LKB, I am not dismissing it completely, but I feel like the stars are going to perform regardless.

 

Melo as another example. Iverson was not my favorite player at his position...but the guy was exciting to watch and went all out,  every player around the league understood that.

 

Sticks...250 is not a tank. My father in law is about 290 and 6-7.

 

You keep naming Hall of Famers. I keep naming marginal all-stars and middle of the road players.

 

With rare exceptions, Hall of Fame level players are going to thrive. They generally just have way too much talent and enough work ethic. They can certainly go sideways on you too. Iverson never really had the right coach beyond college. (John Thompson was an over-rated in game coach, but he was the perfect person to coach a young Iverson).
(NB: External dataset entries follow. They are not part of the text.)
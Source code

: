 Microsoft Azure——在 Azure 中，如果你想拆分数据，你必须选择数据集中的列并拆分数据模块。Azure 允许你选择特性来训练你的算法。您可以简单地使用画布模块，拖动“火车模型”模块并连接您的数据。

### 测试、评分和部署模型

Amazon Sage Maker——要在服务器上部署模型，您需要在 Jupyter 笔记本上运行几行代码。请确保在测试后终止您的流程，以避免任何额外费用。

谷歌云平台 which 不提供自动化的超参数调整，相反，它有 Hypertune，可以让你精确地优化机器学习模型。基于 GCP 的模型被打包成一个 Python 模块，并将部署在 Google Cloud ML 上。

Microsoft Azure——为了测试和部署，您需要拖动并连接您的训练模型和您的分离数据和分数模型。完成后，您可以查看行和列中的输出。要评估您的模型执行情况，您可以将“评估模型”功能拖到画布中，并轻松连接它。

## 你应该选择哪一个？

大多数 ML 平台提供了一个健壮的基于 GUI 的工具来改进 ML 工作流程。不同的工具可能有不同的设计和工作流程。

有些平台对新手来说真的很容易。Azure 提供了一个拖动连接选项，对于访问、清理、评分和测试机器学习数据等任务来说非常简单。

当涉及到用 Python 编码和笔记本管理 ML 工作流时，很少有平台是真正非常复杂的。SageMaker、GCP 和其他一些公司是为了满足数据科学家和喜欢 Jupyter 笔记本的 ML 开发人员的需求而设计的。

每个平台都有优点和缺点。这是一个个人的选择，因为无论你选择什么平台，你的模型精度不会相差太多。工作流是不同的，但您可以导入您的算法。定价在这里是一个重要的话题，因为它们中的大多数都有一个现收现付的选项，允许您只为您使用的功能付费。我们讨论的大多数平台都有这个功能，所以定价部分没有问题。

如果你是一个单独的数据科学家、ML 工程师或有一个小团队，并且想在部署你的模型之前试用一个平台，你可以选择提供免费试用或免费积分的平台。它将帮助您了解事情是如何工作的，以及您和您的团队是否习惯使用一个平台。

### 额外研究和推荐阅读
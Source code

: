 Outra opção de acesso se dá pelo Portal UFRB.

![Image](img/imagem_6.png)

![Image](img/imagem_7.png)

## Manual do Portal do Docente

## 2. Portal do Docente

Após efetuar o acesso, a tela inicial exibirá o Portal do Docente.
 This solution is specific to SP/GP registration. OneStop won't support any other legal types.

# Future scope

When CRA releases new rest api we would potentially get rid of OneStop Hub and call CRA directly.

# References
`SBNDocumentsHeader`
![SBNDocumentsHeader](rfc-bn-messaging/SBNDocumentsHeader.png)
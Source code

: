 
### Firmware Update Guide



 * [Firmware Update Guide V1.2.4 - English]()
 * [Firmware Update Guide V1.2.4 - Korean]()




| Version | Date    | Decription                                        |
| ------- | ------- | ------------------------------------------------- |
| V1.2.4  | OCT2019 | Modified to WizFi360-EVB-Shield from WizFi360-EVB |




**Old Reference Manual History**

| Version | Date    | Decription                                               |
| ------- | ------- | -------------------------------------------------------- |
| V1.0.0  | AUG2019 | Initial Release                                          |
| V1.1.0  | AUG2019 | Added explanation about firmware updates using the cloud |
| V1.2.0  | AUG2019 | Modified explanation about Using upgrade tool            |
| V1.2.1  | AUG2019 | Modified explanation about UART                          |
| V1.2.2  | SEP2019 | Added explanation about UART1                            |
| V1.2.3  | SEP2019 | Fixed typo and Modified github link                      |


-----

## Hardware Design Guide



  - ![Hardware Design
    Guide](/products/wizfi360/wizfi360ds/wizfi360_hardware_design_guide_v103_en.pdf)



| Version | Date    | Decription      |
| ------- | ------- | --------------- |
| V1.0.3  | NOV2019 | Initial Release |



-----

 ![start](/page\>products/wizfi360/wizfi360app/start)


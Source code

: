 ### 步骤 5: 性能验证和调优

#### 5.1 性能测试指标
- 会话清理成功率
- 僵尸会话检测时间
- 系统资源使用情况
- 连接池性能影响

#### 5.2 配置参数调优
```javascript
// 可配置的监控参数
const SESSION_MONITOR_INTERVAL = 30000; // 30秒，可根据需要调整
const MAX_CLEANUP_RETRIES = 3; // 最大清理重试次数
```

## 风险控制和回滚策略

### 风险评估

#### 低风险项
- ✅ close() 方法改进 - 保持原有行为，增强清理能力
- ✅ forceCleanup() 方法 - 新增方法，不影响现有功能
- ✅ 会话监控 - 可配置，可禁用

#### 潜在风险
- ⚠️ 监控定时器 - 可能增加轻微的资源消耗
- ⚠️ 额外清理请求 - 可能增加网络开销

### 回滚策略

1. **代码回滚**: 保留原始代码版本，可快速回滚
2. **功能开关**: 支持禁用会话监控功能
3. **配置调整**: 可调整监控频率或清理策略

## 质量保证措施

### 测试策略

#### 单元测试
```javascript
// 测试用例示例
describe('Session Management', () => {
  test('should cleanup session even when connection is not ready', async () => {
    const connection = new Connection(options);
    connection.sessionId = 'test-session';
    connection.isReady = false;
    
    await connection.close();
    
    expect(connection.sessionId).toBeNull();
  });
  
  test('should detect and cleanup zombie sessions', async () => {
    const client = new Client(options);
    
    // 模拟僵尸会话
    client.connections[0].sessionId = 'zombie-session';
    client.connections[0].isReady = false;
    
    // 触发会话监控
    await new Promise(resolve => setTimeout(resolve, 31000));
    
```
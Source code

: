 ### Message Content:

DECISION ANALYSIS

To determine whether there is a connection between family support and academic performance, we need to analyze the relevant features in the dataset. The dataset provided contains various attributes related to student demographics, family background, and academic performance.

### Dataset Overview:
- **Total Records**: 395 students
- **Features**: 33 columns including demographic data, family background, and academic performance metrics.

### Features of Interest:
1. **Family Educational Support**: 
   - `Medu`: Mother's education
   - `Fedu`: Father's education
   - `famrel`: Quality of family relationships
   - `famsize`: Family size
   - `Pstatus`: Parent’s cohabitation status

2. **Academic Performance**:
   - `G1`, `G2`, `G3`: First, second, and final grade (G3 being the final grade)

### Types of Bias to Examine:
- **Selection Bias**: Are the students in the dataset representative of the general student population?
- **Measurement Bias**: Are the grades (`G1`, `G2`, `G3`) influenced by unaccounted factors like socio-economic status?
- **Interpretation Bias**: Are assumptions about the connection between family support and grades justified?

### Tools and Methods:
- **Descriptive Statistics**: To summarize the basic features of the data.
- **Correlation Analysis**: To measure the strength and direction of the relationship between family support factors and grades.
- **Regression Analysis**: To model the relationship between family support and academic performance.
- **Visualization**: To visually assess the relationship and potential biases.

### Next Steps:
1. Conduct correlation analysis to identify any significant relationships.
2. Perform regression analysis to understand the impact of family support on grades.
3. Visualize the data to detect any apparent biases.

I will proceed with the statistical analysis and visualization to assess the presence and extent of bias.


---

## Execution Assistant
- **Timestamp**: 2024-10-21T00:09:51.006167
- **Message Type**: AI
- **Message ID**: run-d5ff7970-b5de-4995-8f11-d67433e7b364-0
But even an Iverson going sideways is still pretty spectacular.

 

There is a reason that nearly every team in the league would like to have Doc Rivers as their coach, and it has nothing to do with strategy. He gets guys to play their balls off, to play unselfishly, and to develop into real human beings (at least for a while). Rondo is a weird dude with a weird skillset who could have gone south in the wrong situation. Christ, the second Big Baby Davis left Doc the first time, he turned into a disaster as a player.

 

And there is a reason Mike Brown keeps getting fired. He is a defensive genius. But he has no idea how to develop players and he apparently even has a hard time keeping veterans in line. And everyone seems to eventually hate him.

 

By the way, I apparently really really hate Larry Brown.